The problem. Down to the last line, restate the records word for word, but not the pictures.

Data extracts.
*** Block opens ***

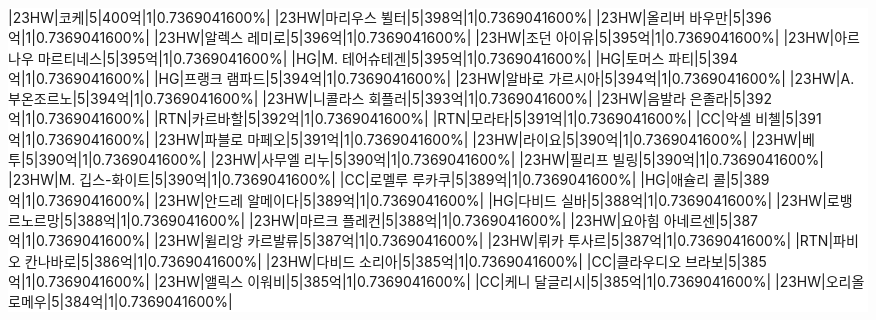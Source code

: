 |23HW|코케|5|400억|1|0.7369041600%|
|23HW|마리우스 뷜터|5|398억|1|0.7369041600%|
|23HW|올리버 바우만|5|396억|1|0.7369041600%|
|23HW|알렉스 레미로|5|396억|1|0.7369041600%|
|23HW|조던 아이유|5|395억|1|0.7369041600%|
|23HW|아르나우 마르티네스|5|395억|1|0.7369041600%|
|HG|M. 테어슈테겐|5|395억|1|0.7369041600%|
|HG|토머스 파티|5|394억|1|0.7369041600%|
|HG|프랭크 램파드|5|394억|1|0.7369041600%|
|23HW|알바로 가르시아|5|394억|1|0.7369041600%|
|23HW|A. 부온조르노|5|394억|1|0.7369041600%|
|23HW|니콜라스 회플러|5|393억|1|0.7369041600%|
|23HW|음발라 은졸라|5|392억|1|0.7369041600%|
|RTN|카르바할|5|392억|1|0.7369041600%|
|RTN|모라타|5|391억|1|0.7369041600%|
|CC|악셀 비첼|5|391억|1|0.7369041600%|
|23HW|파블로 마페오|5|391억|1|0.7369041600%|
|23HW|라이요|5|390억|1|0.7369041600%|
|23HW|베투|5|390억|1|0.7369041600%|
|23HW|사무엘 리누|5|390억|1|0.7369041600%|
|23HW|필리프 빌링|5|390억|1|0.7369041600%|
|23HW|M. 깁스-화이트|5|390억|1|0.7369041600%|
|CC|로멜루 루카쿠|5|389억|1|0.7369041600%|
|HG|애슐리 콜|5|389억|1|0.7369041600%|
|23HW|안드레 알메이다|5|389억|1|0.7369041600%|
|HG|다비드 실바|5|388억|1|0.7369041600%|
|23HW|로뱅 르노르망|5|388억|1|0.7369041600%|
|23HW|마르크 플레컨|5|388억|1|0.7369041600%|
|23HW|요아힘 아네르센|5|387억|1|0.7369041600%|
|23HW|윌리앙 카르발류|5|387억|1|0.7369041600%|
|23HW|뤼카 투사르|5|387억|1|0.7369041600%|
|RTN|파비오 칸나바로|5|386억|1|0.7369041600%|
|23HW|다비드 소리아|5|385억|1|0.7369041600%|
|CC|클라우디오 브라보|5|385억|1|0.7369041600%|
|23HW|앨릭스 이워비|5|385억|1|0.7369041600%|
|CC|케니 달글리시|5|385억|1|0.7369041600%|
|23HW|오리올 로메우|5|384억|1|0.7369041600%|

*** Block closes ***

Result of this exercise.
Source code

: |23HW|코케|5|400억|1|0.7369041600%|
|23HW|마리우스 뷜터|5|398억|1|0.7369041600%|
|23HW|올리버 바우만|5|396억|1|0.7369041600%|
|23HW|알렉스 레미로|5|396억|1|0.7369041600%|
|23HW|조던 아이유|5|395억|1|0.7369041600%|
|23HW|아르나우 마르티네스|5|395억|1|0.7369041600%|
|HG|M. 테어슈테겐|5|395억|1|0.7369041600%|
|HG|토머스 파티|5|394억|1|0.7369041600%|
|HG|프랭크 램파드|5|394억|1|0.7369041600%|
|23HW|알바로 가르시아|5|394억|1|0.7369041600%|
|23HW|A. 부온조르노|5|394억|1|0.7369041600%|
|23HW|니콜라스 회플러|5|393억|1|0.7369041600%|
|23HW|음발라 은졸라|5|392억|1|0.7369041600%|
|RTN|카르바할|5|392억|1|0.7369041600%|
|RTN|모라타|5|391억|1|0.7369041600%|
|CC|악셀 비첼|5|391억|1|0.7369041600%|
|23HW|파블로 마페오|5|391억|1|0.7369041600%|
|23HW|라이요|5|390억|1|0.7369041600%|
|23HW|베투|5|390억|1|0.7369041600%|
|23HW|사무엘 리누|5|390억|1|0.7369041600%|
|23HW|필리프 빌링|5|390억|1|0.7369041600%|
|23HW|M. 깁스-화이트|5|390억|1|0.7369041600%|
|CC|로멜루 루카쿠|5|389억|1|0.7369041600%|
|HG|애슐리 콜|5|389억|1|0.7369041600%|
|23HW|안드레 알메이다|5|389억|1|0.7369041600%|
|HG|다비드 실바|5|388억|1|0.7369041600%|
|23HW|로뱅 르노르망|5|388억|1|0.7369041600%|
|23HW|마르크 플레컨|5|388억|1|0.7369041600%|
|23HW|요아힘 아네르센|5|387억|1|0.7369041600%|
|23HW|윌리앙 카르발류|5|387억|1|0.7369041600%|
|23HW|뤼카 투사르|5|387억|1|0.7369041600%|
|RTN|파비오 칸나바로|5|386억|1|0.7369041600%|
|23HW|다비드 소리아|5|385억|1|0.7369041600%|
|CC|클라우디오 브라보|5|385억|1|0.7369041600%|
|23HW|앨릭스 이워비|5|385억|1|0.7369041600%|
|CC|케니 달글리시|5|385억|1|0.7369041600%|
|23HW|오리올 로메우|5|384억|1|0.7369041600%|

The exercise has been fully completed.